DATA UNDER STUDY.
════

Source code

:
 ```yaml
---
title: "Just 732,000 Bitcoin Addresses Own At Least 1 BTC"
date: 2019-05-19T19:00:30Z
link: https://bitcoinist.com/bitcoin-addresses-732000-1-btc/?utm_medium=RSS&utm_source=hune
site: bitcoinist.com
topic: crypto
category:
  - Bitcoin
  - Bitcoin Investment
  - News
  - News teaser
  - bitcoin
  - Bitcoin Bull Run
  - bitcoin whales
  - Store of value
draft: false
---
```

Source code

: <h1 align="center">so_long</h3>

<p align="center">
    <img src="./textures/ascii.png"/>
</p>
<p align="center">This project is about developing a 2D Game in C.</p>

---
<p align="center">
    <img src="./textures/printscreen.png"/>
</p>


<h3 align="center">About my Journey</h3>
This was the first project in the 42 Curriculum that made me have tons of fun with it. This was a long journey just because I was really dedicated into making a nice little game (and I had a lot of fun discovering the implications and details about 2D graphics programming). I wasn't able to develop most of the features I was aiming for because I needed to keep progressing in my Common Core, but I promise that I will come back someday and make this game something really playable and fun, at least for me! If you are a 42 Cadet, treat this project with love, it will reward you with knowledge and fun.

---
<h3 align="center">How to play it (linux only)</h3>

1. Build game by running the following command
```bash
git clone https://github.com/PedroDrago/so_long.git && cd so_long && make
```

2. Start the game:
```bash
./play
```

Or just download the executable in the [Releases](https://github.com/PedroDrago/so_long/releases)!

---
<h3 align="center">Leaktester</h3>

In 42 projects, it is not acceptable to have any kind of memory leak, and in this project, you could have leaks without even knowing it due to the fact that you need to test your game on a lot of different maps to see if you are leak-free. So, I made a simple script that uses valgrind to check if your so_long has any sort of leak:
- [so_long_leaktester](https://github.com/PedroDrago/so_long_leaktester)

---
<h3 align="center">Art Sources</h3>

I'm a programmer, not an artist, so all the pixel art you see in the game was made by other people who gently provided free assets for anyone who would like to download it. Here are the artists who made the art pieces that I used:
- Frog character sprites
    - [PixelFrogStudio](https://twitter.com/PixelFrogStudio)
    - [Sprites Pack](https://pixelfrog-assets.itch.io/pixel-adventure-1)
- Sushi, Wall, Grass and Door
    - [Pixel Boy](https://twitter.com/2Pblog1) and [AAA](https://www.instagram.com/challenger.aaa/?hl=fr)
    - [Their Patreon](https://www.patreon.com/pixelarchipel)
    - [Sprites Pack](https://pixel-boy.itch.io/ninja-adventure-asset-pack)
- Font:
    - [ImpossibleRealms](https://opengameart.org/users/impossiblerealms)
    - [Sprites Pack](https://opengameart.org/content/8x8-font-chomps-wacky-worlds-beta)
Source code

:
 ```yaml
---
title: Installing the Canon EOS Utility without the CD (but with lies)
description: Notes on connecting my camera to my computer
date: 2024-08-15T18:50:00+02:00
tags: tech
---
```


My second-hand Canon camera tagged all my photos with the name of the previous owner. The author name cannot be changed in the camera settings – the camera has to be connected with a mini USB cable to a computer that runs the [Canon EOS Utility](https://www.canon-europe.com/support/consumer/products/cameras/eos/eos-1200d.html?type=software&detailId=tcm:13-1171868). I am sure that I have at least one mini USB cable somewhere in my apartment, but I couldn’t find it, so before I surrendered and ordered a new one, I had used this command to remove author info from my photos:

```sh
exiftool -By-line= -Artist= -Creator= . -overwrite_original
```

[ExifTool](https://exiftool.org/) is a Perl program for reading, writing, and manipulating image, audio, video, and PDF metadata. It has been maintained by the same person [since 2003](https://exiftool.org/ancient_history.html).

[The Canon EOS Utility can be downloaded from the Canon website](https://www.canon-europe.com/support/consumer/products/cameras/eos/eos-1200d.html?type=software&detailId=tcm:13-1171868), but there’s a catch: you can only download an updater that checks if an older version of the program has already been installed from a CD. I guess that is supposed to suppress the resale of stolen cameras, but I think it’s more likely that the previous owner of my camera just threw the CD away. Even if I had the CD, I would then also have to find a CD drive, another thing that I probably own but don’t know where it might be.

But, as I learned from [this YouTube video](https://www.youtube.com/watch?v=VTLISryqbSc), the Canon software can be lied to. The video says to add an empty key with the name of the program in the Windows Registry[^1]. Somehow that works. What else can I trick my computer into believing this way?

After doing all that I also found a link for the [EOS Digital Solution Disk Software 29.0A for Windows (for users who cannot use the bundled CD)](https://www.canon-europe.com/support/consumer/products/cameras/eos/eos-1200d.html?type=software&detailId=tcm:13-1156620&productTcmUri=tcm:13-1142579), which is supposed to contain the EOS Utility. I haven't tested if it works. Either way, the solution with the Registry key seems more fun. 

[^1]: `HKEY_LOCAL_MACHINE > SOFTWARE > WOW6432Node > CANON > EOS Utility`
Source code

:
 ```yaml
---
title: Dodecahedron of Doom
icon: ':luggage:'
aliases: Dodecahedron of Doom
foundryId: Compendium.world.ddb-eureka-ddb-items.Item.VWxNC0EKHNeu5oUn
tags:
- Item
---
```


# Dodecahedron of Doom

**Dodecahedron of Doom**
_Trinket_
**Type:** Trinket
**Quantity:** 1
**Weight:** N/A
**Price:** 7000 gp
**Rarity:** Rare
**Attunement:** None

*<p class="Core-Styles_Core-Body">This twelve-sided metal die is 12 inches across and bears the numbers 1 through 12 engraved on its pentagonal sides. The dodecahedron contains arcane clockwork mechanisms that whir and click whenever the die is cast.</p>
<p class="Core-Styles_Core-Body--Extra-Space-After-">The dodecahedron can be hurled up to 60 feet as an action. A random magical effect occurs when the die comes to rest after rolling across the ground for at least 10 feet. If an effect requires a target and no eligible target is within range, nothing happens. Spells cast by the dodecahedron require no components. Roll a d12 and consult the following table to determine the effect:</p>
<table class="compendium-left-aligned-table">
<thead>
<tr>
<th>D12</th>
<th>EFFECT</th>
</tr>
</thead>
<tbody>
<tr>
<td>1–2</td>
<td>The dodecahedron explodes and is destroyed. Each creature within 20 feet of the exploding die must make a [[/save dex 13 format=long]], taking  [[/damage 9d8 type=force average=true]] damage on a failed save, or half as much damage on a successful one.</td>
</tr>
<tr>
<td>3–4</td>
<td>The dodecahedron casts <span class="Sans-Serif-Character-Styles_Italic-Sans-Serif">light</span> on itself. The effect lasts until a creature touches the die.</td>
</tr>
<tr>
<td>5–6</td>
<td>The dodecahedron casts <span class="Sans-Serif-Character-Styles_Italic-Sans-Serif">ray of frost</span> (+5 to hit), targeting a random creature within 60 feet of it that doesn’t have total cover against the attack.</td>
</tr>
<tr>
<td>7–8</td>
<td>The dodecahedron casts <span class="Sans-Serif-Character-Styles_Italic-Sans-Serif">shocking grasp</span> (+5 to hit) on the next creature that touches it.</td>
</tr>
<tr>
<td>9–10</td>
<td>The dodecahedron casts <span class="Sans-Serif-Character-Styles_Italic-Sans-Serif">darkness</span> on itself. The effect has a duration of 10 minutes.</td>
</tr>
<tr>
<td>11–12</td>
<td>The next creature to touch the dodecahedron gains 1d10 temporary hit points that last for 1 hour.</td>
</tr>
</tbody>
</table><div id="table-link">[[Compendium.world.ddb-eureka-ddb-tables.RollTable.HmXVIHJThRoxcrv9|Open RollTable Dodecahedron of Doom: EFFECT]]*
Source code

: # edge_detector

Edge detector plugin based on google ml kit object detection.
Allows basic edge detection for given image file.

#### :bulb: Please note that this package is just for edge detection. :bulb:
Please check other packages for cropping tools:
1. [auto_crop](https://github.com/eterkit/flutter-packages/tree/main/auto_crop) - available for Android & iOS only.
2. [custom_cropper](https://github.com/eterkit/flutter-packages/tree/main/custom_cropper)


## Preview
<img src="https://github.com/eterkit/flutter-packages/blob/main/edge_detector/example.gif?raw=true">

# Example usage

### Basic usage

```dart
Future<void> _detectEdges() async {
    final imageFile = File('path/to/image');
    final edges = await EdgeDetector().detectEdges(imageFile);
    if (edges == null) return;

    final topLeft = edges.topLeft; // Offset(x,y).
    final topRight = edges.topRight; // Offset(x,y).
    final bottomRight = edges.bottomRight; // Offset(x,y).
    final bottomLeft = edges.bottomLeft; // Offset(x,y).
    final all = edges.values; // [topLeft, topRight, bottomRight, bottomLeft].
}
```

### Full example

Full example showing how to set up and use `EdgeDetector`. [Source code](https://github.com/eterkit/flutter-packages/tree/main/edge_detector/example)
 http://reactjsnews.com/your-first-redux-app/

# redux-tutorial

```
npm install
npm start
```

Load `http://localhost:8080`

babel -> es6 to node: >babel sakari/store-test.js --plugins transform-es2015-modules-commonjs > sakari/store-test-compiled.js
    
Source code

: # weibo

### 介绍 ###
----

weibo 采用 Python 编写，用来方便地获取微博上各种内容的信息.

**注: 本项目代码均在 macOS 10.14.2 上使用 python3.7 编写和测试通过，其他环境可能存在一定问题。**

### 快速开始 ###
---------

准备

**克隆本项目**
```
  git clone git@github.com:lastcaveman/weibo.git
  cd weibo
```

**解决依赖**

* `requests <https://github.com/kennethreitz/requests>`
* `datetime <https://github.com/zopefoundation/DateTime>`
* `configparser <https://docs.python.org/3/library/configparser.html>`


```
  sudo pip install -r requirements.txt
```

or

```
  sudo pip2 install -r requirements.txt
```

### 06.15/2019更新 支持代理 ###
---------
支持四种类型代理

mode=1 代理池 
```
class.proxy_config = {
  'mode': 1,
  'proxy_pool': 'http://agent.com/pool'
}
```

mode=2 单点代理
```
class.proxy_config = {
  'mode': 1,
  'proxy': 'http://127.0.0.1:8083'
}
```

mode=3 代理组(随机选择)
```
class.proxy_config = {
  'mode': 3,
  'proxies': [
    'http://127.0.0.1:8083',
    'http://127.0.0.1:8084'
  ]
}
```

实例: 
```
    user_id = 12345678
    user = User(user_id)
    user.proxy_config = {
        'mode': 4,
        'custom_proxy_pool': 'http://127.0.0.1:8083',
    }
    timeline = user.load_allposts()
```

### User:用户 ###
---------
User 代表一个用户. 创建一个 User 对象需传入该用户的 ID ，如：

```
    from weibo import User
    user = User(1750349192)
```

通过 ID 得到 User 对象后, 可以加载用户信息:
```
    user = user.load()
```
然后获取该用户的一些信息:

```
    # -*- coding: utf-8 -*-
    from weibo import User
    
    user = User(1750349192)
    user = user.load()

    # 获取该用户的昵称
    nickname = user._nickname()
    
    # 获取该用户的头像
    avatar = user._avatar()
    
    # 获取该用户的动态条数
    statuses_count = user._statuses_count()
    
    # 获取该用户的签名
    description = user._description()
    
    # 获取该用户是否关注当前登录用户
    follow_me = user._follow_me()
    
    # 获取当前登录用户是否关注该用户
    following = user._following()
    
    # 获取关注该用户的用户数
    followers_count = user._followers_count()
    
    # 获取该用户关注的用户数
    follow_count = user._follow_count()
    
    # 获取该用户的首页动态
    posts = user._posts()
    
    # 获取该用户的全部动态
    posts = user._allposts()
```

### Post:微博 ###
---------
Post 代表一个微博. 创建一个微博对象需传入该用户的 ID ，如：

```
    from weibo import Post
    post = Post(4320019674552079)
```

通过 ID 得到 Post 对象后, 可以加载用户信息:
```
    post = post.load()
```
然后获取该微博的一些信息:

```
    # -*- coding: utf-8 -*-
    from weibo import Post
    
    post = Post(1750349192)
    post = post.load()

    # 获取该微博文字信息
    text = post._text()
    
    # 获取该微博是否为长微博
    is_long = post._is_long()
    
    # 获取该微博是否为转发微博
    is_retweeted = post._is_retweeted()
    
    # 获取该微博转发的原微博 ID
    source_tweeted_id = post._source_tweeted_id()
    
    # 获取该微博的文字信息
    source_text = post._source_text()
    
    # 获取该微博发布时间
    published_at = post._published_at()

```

════

PROBLEM REQUIREMENTS. Look for the string "Item" in the data above and return every line that has it.

FINAL ANSWER.
foundryId: Compendium.world.ddb-eureka-ddb-items.Item.VWxNC0EKHNeu5oUn
- Item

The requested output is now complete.